If we compare a person's life path to a bumpy road with relatively smooth places and deep holes, then in the world of Ouroboros, this road is flooded with water, hiding the roughness from the person walking on it. This water represents illusion. Where there are holes in the road, indicating a lack of something, there is a lot of water-illusions. A person walking along this metaphorical road, flooded with illusions, does not see its roughness and can stumble on a bump or fall into a pit. A person who has passed the ouroboric stage and matured into an adult personality is devoid of illusions. They live in the real world and clearly see the road they are walking on: they see the bump that must be crossed and the pit that must be bypassed. Such a person can minimize troubles from the unevenness of the «road» and plan their life because they know where they are going and how to make the journey from point A to point B as comfortable and safe as possible.
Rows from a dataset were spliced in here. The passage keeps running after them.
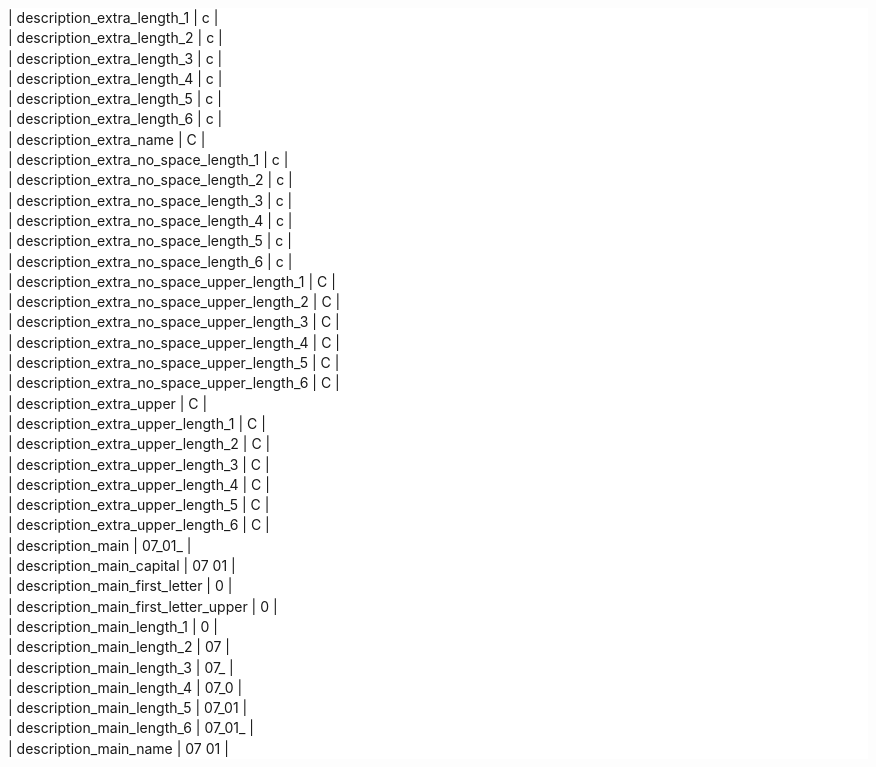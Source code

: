 | description_extra_length_1 | c |  
| description_extra_length_2 | c |  
| description_extra_length_3 | c |  
| description_extra_length_4 | c |  
| description_extra_length_5 | c |  
| description_extra_length_6 | c |  
| description_extra_name | C |  
| description_extra_no_space_length_1 | c |  
| description_extra_no_space_length_2 | c |  
| description_extra_no_space_length_3 | c |  
| description_extra_no_space_length_4 | c |  
| description_extra_no_space_length_5 | c |  
| description_extra_no_space_length_6 | c |  
| description_extra_no_space_upper_length_1 | C |  
| description_extra_no_space_upper_length_2 | C |  
| description_extra_no_space_upper_length_3 | C |  
| description_extra_no_space_upper_length_4 | C |  
| description_extra_no_space_upper_length_5 | C |  
| description_extra_no_space_upper_length_6 | C |  
| description_extra_upper | C |  
| description_extra_upper_length_1 | C |  
| description_extra_upper_length_2 | C |  
| description_extra_upper_length_3 | C |  
| description_extra_upper_length_4 | C |  
| description_extra_upper_length_5 | C |  
| description_extra_upper_length_6 | C |  
| description_main | 07_01_ |  
| description_main_capital | 07 01  |  
| description_main_first_letter | 0 |  
| description_main_first_letter_upper | 0 |  
| description_main_length_1 | 0 |  
| description_main_length_2 | 07 |  
| description_main_length_3 | 07_ |  
| description_main_length_4 | 07_0 |  
| description_main_length_5 | 07_01 |  
| description_main_length_6 | 07_01_ |  
| description_main_name | 07 01  |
I have already written that true authenticity, or full-value, is characteristic only of a psychologically mature person and is not available to an infantile one. A mature person knows exactly who they are and can rely on this knowledge in their daily life; they have no need to compare themselves with anyone, or if they do, it does not disrupt their inner equilibrium. The ouroboric personality, however, can only understand who they are by comparing themselves to others and determining if they are better or worse, or by comparing themselves to their own reference pattern and finding that they are always worse.
In the structure of the infantile personality, "ouroboric full-value" is the simplest and most linear concept. As Oscar Wilde said, "I'm a man of simple tastes. I'm always satisfied with the best". To achieve ouroboric full-value, one must connect with their reference pattern and realize all the details that comprise it. This seems straightforward, but the challenge lies in how to actually do it. Inferiority is like the ocean – vast and deep. Let's try to make sense of it.
While studying the structure of my personality, I had recurring dreams where I was walking barefoot on a dirty floor (in the common hall of my apartment building, in a public toilet) or on the dirt of the street (on my way from work to home). Sometimes, I would suddenly notice I was shoeless, or I was forced to take off my shoes by a public toilet worker who insisted they were clean and I would dirty them, despite the floor being covered in wet mud. In the dream, nothing prevented me from washing my feet and putting my shoes back on, but for some reason, I didn't do it. Reflecting on these dreams, I realized they symbolized «inferiority» (ouroboric «unhappiness» or vulnerability), a humiliated and helpless state I periodically sink into when comparing my life to my reference pattern or to others.